→ **PROBLEM**:
The data below should be restated word for word, with every picture omitted.

====== PROVIDED RECORDS ======

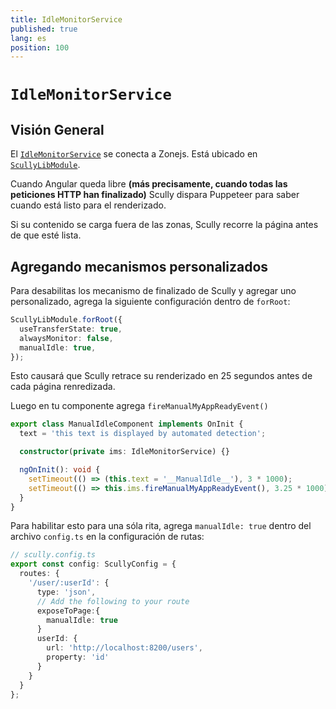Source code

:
 ```yaml
---
title: IdleMonitorService
published: true
lang: es
position: 100
---
```


# `IdleMonitorService`

<div class="docs-link_table">
  <a class="view-in-repo" href="https://github.com/scullyio/scully/blob/main/libs/ng-lib/src/lib/idleMonitor/idle-monitor.service.ts"></a>
</div>

## Visión General

El [`IdleMonitorService`](https://github.com/scullyio/scully/blob/main/libs/ng-lib/src/lib/idleMonitor/idle-monitor.service.ts) se conecta a Zonejs. Está ubicado en [`ScullyLibModule`](https://github.com/scullyio/scully/blob/main/libs/ng-lib/src/lib/scully-lib.module.ts).

Cuando Angular queda libre **(más precisamente, cuando todas las peticiones HTTP han finalizado)** Scully dispara Puppeteer para saber cuando está listo para el renderizado.

Si su contenido se carga fuera de las zonas, Scully recorre la página antes de que esté lista.

## Agregando mecanismos personalizados

Para desabilitas los mecanismo de finalizado de Scully y agregar uno personalizado, agrega la siguiente configuración dentro de `forRoot`:

```typescript
ScullyLibModule.forRoot({
  useTransferState: true,
  alwaysMonitor: false,
  manualIdle: true,
});
```

Esto causará que Scully retrace su renderizado en 25 segundos antes de cada página renredizada.

Luego en tu componente agrega `fireManualMyAppReadyEvent()`

```typescript
export class ManualIdleComponent implements OnInit {
  text = 'this text is displayed by automated detection';

  constructor(private ims: IdleMonitorService) {}

  ngOnInit(): void {
    setTimeout(() => (this.text = '__ManualIdle__'), 3 * 1000);
    setTimeout(() => this.ims.fireManualMyAppReadyEvent(), 3.25 * 1000);
  }
}
```

Para habilitar esto para una sóla rita, agrega `manualIdle: true` dentro del archivo `config.ts` en la configuración de rutas:

```typescript
// scully.config.ts
export const config: ScullyConfig = {
  routes: {
    '/user/:userId': {
      type: 'json',
      // Add the following to your route
      exposeToPage:{
        manualIdle: true
      }
      userId: {
        url: 'http://localhost:8200/users',
        property: 'id'
      }
    }
  }
};
```
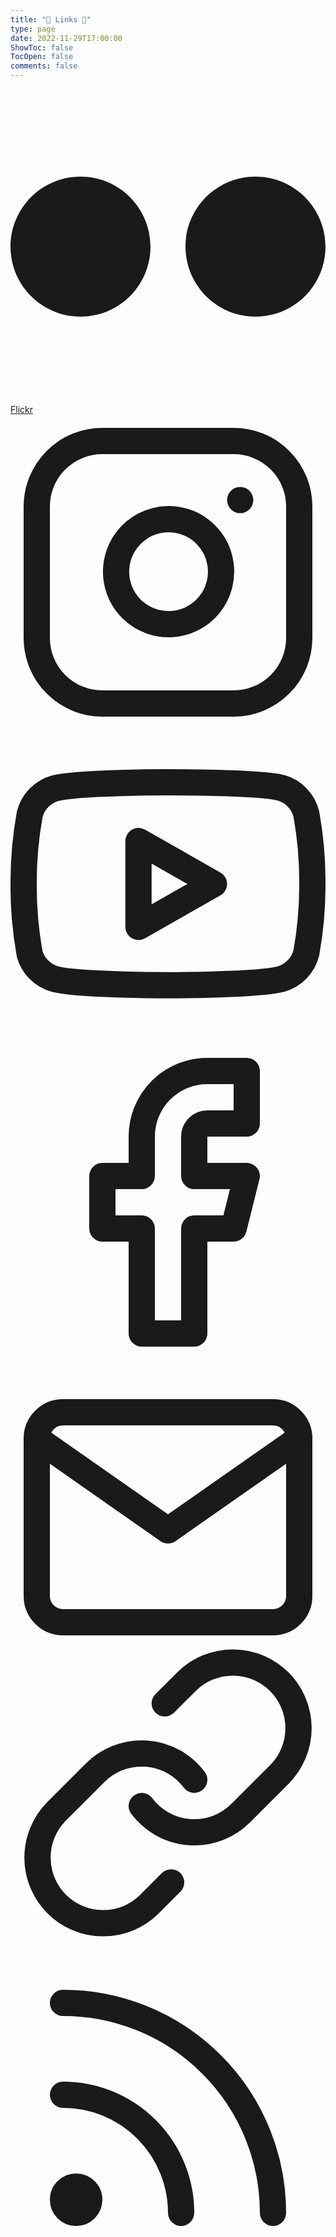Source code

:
 ```yaml
---
title: "🔗 Links 📎"
type: page
date: 2022-11-29T17:00:00
ShowToc: false
TocOpen: false
comments: false
---
```


<div class="social-icons">
    <a href="https://www.flickr.com/photos/noahbershatsky/" target="_blank" rel="noopener noreferrer me" title="Flickr">
        <svg role="img" viewBox="0 0 24 24" xmlns="http://www.w3.org/2000/svg" fill="currentColor">
    <path d="M5.334 6.666C2.3884 6.666 0 9.055 0 12c0 2.9456 2.3884 5.334 5.334 5.334 2.9456 0 5.332-2.3884 5.332-5.334 0-2.945-2.3864-5.334-5.332-5.334zm13.332 0c-2.9456 0-5.332 2.389-5.332 5.334 0 2.9456 2.3864 5.334 5.332 5.334C21.6116 17.334 24 14.9456 24 12c0-2.945-2.3884-5.334-5.334-5.334Z"></path>
</svg> Flickr
    </a>
    <a href="https://www.instagram.com/noahbershatsky" target="_blank" rel="noopener noreferrer me" title="Instagram">
        <svg xmlns="http://www.w3.org/2000/svg" viewBox="0 0 24 24" fill="none" stroke="currentColor" stroke-width="2" stroke-linecap="round" stroke-linejoin="round">
    <rect x="2" y="2" width="20" height="20" rx="5" ry="5"></rect>
    <path d="M16 11.37A4 4 0 1 1 12.63 8 4 4 0 0 1 16 11.37z"></path>
    <line x1="17.5" y1="6.5" x2="17.5" y2="6.5"></line>
</svg>
    </a>
    <a href="https://www.youtube.com/c/noahbershatsky" target="_blank" rel="noopener noreferrer me" title="Youtube">
        <svg xmlns="http://www.w3.org/2000/svg" viewBox="0 0 24 24" fill="none" stroke="currentColor" stroke-width="2" stroke-linecap="round" stroke-linejoin="round">
    <path d="M22.54 6.42a2.78 2.78 0 0 0-1.94-2C18.88 4 12 4 12 4s-6.88 0-8.6.46a2.78 2.78 0 0 0-1.94 2A29 29 0 0 0 1 11.75a29 29 0 0 0 .46 5.33A2.78 2.78 0 0 0 3.4 19c1.72.46 8.6.46 8.6.46s6.88 0 8.6-.46a2.78 2.78 0 0 0 1.94-2 29 29 0 0 0 .46-5.25 29 29 0 0 0-.46-5.33z">
    </path>
    <polygon points="9.75 15.02 15.5 11.75 9.75 8.48 9.75 15.02"></polygon>
</svg>
    </a>
    <a href="https://www.facebook.com/noahbershatsky" target="_blank" rel="noopener noreferrer me" title="Facebook">
        <svg xmlns="http://www.w3.org/2000/svg" viewBox="0 0 24 24" fill="none" stroke="currentColor" stroke-width="2" stroke-linecap="round" stroke-linejoin="round">
    <path d="M18 2h-3a5 5 0 0 0-5 5v3H7v4h3v8h4v-8h3l1-4h-4V7a1 1 0 0 1 1-1h3z"></path>
</svg>
    </a>
    <a href="mailto:noah@bershatsky.net" target="_blank" rel="noopener noreferrer me" title="Email">
        <svg xmlns="http://www.w3.org/2000/svg" viewBox="0 0 24 21" fill="none" stroke="currentColor" stroke-width="2" stroke-linecap="round" stroke-linejoin="round">
    <path d="M4 4h16c1.1 0 2 .9 2 2v12c0 1.1-.9 2-2 2H4c-1.1 0-2-.9-2-2V6c0-1.1.9-2 2-2z"></path>
    <polyline points="22,6 12,13 2,6"></polyline>
</svg>
    </a>
    <a href="https://bershatsky.com" target="_blank" rel="noopener noreferrer me" title="Wordpress">
        <svg xmlns="http://www.w3.org/2000/svg" viewBox="0 0 24 24" fill="none" stroke="currentColor" stroke-width="2" stroke-linecap="round" stroke-linejoin="round">
    <path d="M10 13a5 5 0 0 0 7.54.54l3-3a5 5 0 0 0-7.07-7.07l-1.72 1.71"></path>
    <path d="M14 11a5 5 0 0 0-7.54-.54l-3 3a5 5 0 0 0 7.07 7.07l1.71-1.71"></path>
</svg>
    </a>
    <a href="index.xml" target="_blank" rel="noopener noreferrer me" title="Rss">
        <svg xmlns="http://www.w3.org/2000/svg" viewBox="0 0 24 24" fill="none" stroke="currentColor" stroke-width="2" stroke-linecap="round" stroke-linejoin="round">
    <path d="M4 11a9 9 0 0 1 9 9"></path>
    <path d="M4 4a16 16 0 0 1 16 16"></path>
    <circle cx="5" cy="19" r="1"></circle>
</svg>
    </a>
</div>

======

→ **REPLY TO THE EXERCISE**:
Source code

:
 ```yaml
---
title: IdleMonitorService
published: true
lang: es
position: 100
---
```


# `IdleMonitorService`

<div class="docs-link_table">
  <a class="view-in-repo" href="https://github.com/scullyio/scully/blob/main/libs/ng-lib/src/lib/idleMonitor/idle-monitor.service.ts"></a>
</div>

## Visión General

El [`IdleMonitorService`](https://github.com/scullyio/scully/blob/main/libs/ng-lib/src/lib/idleMonitor/idle-monitor.service.ts) se conecta a Zonejs. Está ubicado en [`ScullyLibModule`](https://github.com/scullyio/scully/blob/main/libs/ng-lib/src/lib/scully-lib.module.ts).

Cuando Angular queda libre **(más precisamente, cuando todas las peticiones HTTP han finalizado)** Scully dispara Puppeteer para saber cuando está listo para el renderizado.

Si su contenido se carga fuera de las zonas, Scully recorre la página antes de que esté lista.

## Agregando mecanismos personalizados

Para desabilitas los mecanismo de finalizado de Scully y agregar uno personalizado, agrega la siguiente configuración dentro de `forRoot`:

```typescript
ScullyLibModule.forRoot({
  useTransferState: true,
  alwaysMonitor: false,
  manualIdle: true,
});
```

Esto causará que Scully retrace su renderizado en 25 segundos antes de cada página renredizada.

Luego en tu componente agrega `fireManualMyAppReadyEvent()`

```typescript
export class ManualIdleComponent implements OnInit {
  text = 'this text is displayed by automated detection';

  constructor(private ims: IdleMonitorService) {}

  ngOnInit(): void {
    setTimeout(() => (this.text = '__ManualIdle__'), 3 * 1000);
    setTimeout(() => this.ims.fireManualMyAppReadyEvent(), 3.25 * 1000);
  }
}
```

Para habilitar esto para una sóla rita, agrega `manualIdle: true` dentro del archivo `config.ts` en la configuración de rutas:

```typescript
// scully.config.ts
export const config: ScullyConfig = {
  routes: {
    '/user/:userId': {
      type: 'json',
      // Add the following to your route
      exposeToPage:{
        manualIdle: true
      }
      userId: {
        url: 'http://localhost:8200/users',
        property: 'id'
      }
    }
  }
};
```
Source code

:
 ```yaml
---
title: "🔗 Links 📎"
type: page
date: 2022-11-29T17:00:00
ShowToc: false
TocOpen: false
comments: false
---
```


<div class="social-icons">
    <a href="https://www.flickr.com/photos/noahbershatsky/" target="_blank" rel="noopener noreferrer me" title="Flickr">
        <svg role="img" viewBox="0 0 24 24" xmlns="http://www.w3.org/2000/svg" fill="currentColor">
    <path d="M5.334 6.666C2.3884 6.666 0 9.055 0 12c0 2.9456 2.3884 5.334 5.334 5.334 2.9456 0 5.332-2.3884 5.332-5.334 0-2.945-2.3864-5.334-5.332-5.334zm13.332 0c-2.9456 0-5.332 2.389-5.332 5.334 0 2.9456 2.3864 5.334 5.332 5.334C21.6116 17.334 24 14.9456 24 12c0-2.945-2.3884-5.334-5.334-5.334Z"></path>
</svg> Flickr
    </a>
    <a href="https://www.instagram.com/noahbershatsky" target="_blank" rel="noopener noreferrer me" title="Instagram">
        <svg xmlns="http://www.w3.org/2000/svg" viewBox="0 0 24 24" fill="none" stroke="currentColor" stroke-width="2" stroke-linecap="round" stroke-linejoin="round">
    <rect x="2" y="2" width="20" height="20" rx="5" ry="5"></rect>
    <path d="M16 11.37A4 4 0 1 1 12.63 8 4 4 0 0 1 16 11.37z"></path>
    <line x1="17.5" y1="6.5" x2="17.5" y2="6.5"></line>
</svg>
    </a>
    <a href="https://www.youtube.com/c/noahbershatsky" target="_blank" rel="noopener noreferrer me" title="Youtube">
        <svg xmlns="http://www.w3.org/2000/svg" viewBox="0 0 24 24" fill="none" stroke="currentColor" stroke-width="2" stroke-linecap="round" stroke-linejoin="round">
    <path d="M22.54 6.42a2.78 2.78 0 0 0-1.94-2C18.88 4 12 4 12 4s-6.88 0-8.6.46a2.78 2.78 0 0 0-1.94 2A29 29 0 0 0 1 11.75a29 29 0 0 0 .46 5.33A2.78 2.78 0 0 0 3.4 19c1.72.46 8.6.46 8.6.46s6.88 0 8.6-.46a2.78 2.78 0 0 0 1.94-2 29 29 0 0 0 .46-5.25 29 29 0 0 0-.46-5.33z">
    </path>
    <polygon points="9.75 15.02 15.5 11.75 9.75 8.48 9.75 15.02"></polygon>
</svg>
    </a>
    <a href="https://www.facebook.com/noahbershatsky" target="_blank" rel="noopener noreferrer me" title="Facebook">
        <svg xmlns="http://www.w3.org/2000/svg" viewBox="0 0 24 24" fill="none" stroke="currentColor" stroke-width="2" stroke-linecap="round" stroke-linejoin="round">
    <path d="M18 2h-3a5 5 0 0 0-5 5v3H7v4h3v8h4v-8h3l1-4h-4V7a1 1 0 0 1 1-1h3z"></path>
</svg>
    </a>
    <a href="mailto:noah@bershatsky.net" target="_blank" rel="noopener noreferrer me" title="Email">
        <svg xmlns="http://www.w3.org/2000/svg" viewBox="0 0 24 21" fill="none" stroke="currentColor" stroke-width="2" stroke-linecap="round" stroke-linejoin="round">
    <path d="M4 4h16c1.1 0 2 .9 2 2v12c0 1.1-.9 2-2 2H4c-1.1 0-2-.9-2-2V6c0-1.1.9-2 2-2z"></path>
    <polyline points="22,6 12,13 2,6"></polyline>
</svg>
    </a>
    <a href="https://bershatsky.com" target="_blank" rel="noopener noreferrer me" title="Wordpress">
        <svg xmlns="http://www.w3.org/2000/svg" viewBox="0 0 24 24" fill="none" stroke="currentColor" stroke-width="2" stroke-linecap="round" stroke-linejoin="round">
    <path d="M10 13a5 5 0 0 0 7.54.54l3-3a5 5 0 0 0-7.07-7.07l-1.72 1.71"></path>
    <path d="M14 11a5 5 0 0 0-7.54-.54l-3 3a5 5 0 0 0 7.07 7.07l1.71-1.71"></path>
</svg>
    </a>
    <a href="index.xml" target="_blank" rel="noopener noreferrer me" title="Rss">
        <svg xmlns="http://www.w3.org/2000/svg" viewBox="0 0 24 24" fill="none" stroke="currentColor" stroke-width="2" stroke-linecap="round" stroke-linejoin="round">
    <path d="M4 11a9 9 0 0 1 9 9"></path>
    <path d="M4 4a16 16 0 0 1 16 16"></path>
    <circle cx="5" cy="19" r="1"></circle>
</svg>
    </a>
</div>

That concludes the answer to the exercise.